**Records provided**
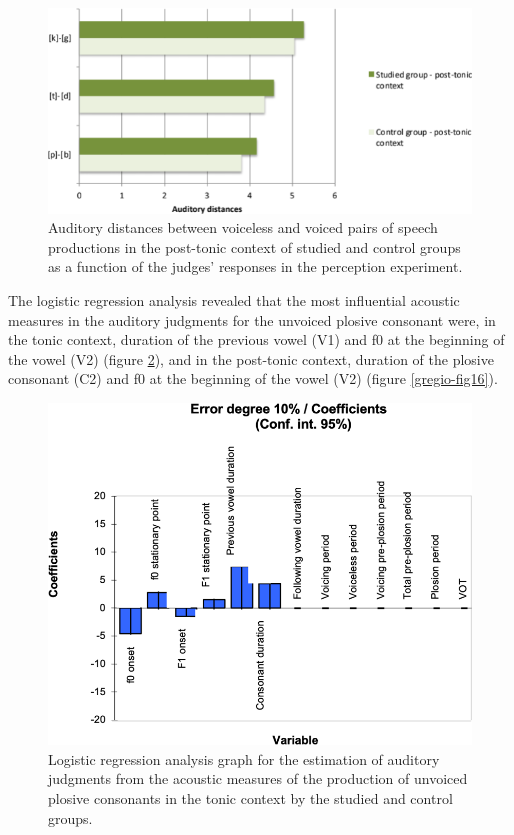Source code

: \begin{figure}
\centering
\includegraphics[width=\linewidth]{imgs/gregio-image14.png}
\caption{Auditory distances between voiceless and voiced pairs of speech productions in the post-tonic context of studied and control groups as a function of the judges' responses in the perception experiment.} 
\label{gregio-fig14}
\end{figure}



The logistic regression analysis revealed that the most influential acoustic
measures in the auditory judgments for the unvoiced plosive consonant were, in
the tonic context, duration of the previous vowel (V1) and f0 at the beginning
of the vowel (V2) (figure \ref{gregio-fig15}), and in the post-tonic context, duration of the
plosive consonant (C2) and f0 at the beginning of the vowel (V2) (figure \ref{gregio-fig16}).

\begin{figure}
\centering
\includegraphics[width=0.9\linewidth]{imgs/gregio-image15.png}
\caption{Logistic regression analysis graph for the estimation of auditory judgments from the acoustic measures of the production of unvoiced plosive consonants in the tonic context by the studied and control groups.} 
\label{gregio-fig15}
\end{figure}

**Assignment**
Show every line above where "linewidth" is found.

**Response area**
\includegraphics[width=\linewidth]{imgs/gregio-image14.png}
\includegraphics[width=0.9\linewidth]{imgs/gregio-image15.png}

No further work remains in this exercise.